Content starts

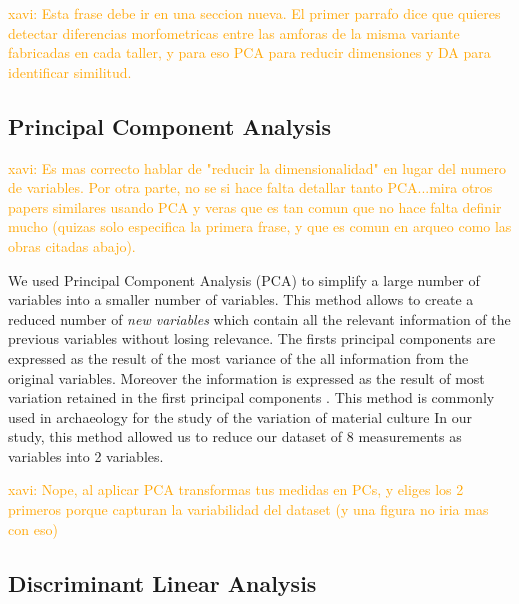 \documentclass[review]{elsarticle}
\newcommand{\memo}[2]{\textcolor{#1}{#2}}
\newcommand{\xavi}[1]{\memo{orange}{xavi: #1\\}}
\begin{document}
\xavi{Esta frase debe ir en una seccion nueva. El primer parrafo dice que quieres detectar diferencias morfometricas entre las amforas de la misma variante fabricadas en cada taller, y para eso PCA para reducir dimensiones y DA para identificar similitud.}

\subsection{Principal Component Analysis}

\xavi{Es mas correcto hablar de "reducir la dimensionalidad" en lugar del numero de variables. Por otra parte, no se si hace falta detallar tanto PCA...mira otros papers similares usando PCA y veras que es tan comun que no hace falta definir mucho (quizas solo especifica la primera frase, y que es comun en arqueo como las obras citadas abajo).}

We used Principal Component Analysis (PCA) to simplify a large number of variables into a smaller number of variables. This method allows to create a reduced number of \textit{new variables} which contain all the relevant information of the previous variables without losing relevance. The firsts principal components are expressed as the result of the most variance of the all information from the original variables. Moreover the information is expressed as the result of most variation retained in the first principal components \citep{jolliffe_principal_2002, shennan_quantifying_1997}. 
This method is commonly used in archaeology for the study of the variation of material culture \citep{li_crossbows_2014, schillinger_differences_2016} 
In our study, this method allowed us to reduce our dataset of 8 measurements as variables into 2 variables. 

\xavi{Nope, al aplicar PCA transformas tus medidas en PCs, y eliges los 2 primeros porque capturan la variabilidad del dataset (y una figura no iria mas con eso)}

\subsection{Discriminant Linear Analysis} 
\end{document}
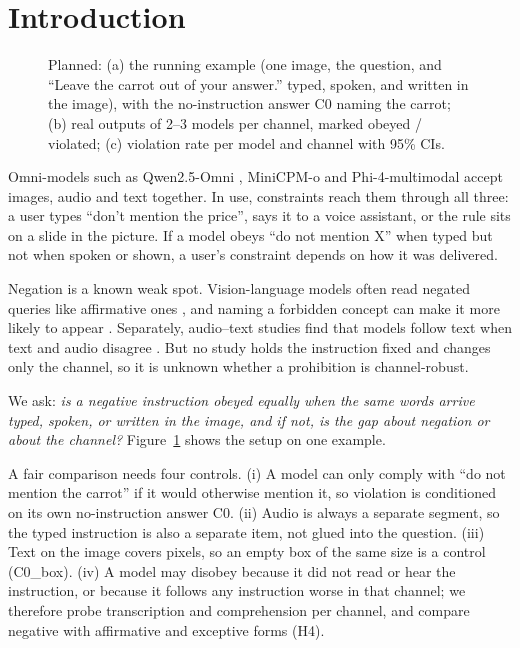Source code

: \section{Introduction}
\label{sec:intro}

\begin{figure}[t]
  \centering
  \caption{ Planned: (a) the running example (one image, the question, and
  ``Leave the carrot out of your answer.'' typed, spoken, and written in the image), with the no-instruction answer
  C0 naming the carrot; (b) real outputs of 2--3 models per channel, marked obeyed / violated; (c) violation rate per
  model and channel with 95\% CIs\pilot.}
  \label{fig:teaser}
\end{figure}

Omni-models such as Qwen2.5-Omni \citep{xu2025qwen25omni}, MiniCPM-o and Phi-4-multimodal \citep{microsoft2025phi4mini}
accept images, audio and text together. In use, constraints reach them through all three: a user types ``don't
mention the price'', says it to a voice assistant, or the rule sits on a slide in the picture. If a model obeys
``do not mention X'' when typed but not when spoken or shown, a user's constraint depends on how it was delivered.

Negation is a known weak spot. Vision-language models often read negated queries like affirmative ones
\citep{alhamoud2025negbench,zhang2025negvqa}, and naming a forbidden concept can make it more likely to appear
\citep{hwang2024pinkelephant}. Separately, audio--text studies find that models follow text when text and audio
disagree \citep{wang2025audiotext,billa2026alme}. But no study holds the instruction fixed and changes only the
channel, so it is unknown whether a prohibition is channel-robust.

We ask: \emph{is a negative instruction obeyed equally when the same words arrive typed, spoken, or written in the
image, and if not, is the gap about negation or about the channel?} Figure~\ref{fig:teaser} shows the setup on one
example.

A fair comparison needs four controls. (i) A model can only comply with ``do not mention the carrot'' if it would
otherwise mention it, so violation is conditioned on its own no-instruction answer C0. (ii) Audio is always a
separate segment, so the typed instruction is also a separate item, not glued into the question. (iii) Text on the
image covers pixels, so an empty box of the same size is a control (C0\_box). (iv) A model may disobey because it
did not read or hear the instruction, or because it follows any instruction worse in that channel; we therefore
probe transcription and comprehension per channel, and compare negative with affirmative and exceptive forms (H4).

Content ends

:: WHAT YOU NEED TO DO ::
Could you reproduce exactly the lines of the entries above, from the one with "Omni-models such as" through the one with "did not read", and nothing else?

:: TASK ANSWER ::
Omni-models such as Qwen2.5-Omni \citep{xu2025qwen25omni}, MiniCPM-o and Phi-4-multimodal \citep{microsoft2025phi4mini}
accept images, audio and text together. In use, constraints reach them through all three: a user types ``don't
mention the price'', says it to a voice assistant, or the rule sits on a slide in the picture. If a model obeys
``do not mention X'' when typed but not when spoken or shown, a user's constraint depends on how it was delivered.

Negation is a known weak spot. Vision-language models often read negated queries like affirmative ones
\citep{alhamoud2025negbench,zhang2025negvqa}, and naming a forbidden concept can make it more likely to appear
\citep{hwang2024pinkelephant}. Separately, audio--text studies find that models follow text when text and audio
disagree \citep{wang2025audiotext,billa2026alme}. But no study holds the instruction fixed and changes only the
channel, so it is unknown whether a prohibition is channel-robust.

We ask: \emph{is a negative instruction obeyed equally when the same words arrive typed, spoken, or written in the
image, and if not, is the gap about negation or about the channel?} Figure~\ref{fig:teaser} shows the setup on one
example.

A fair comparison needs four controls. (i) A model can only comply with ``do not mention the carrot'' if it would
otherwise mention it, so violation is conditioned on its own no-instruction answer C0. (ii) Audio is always a
separate segment, so the typed instruction is also a separate item, not glued into the question. (iii) Text on the
image covers pixels, so an empty box of the same size is a control (C0\_box). (iv) A model may disobey because it
did not read or hear the instruction, or because it follows any instruction worse in that channel; we therefore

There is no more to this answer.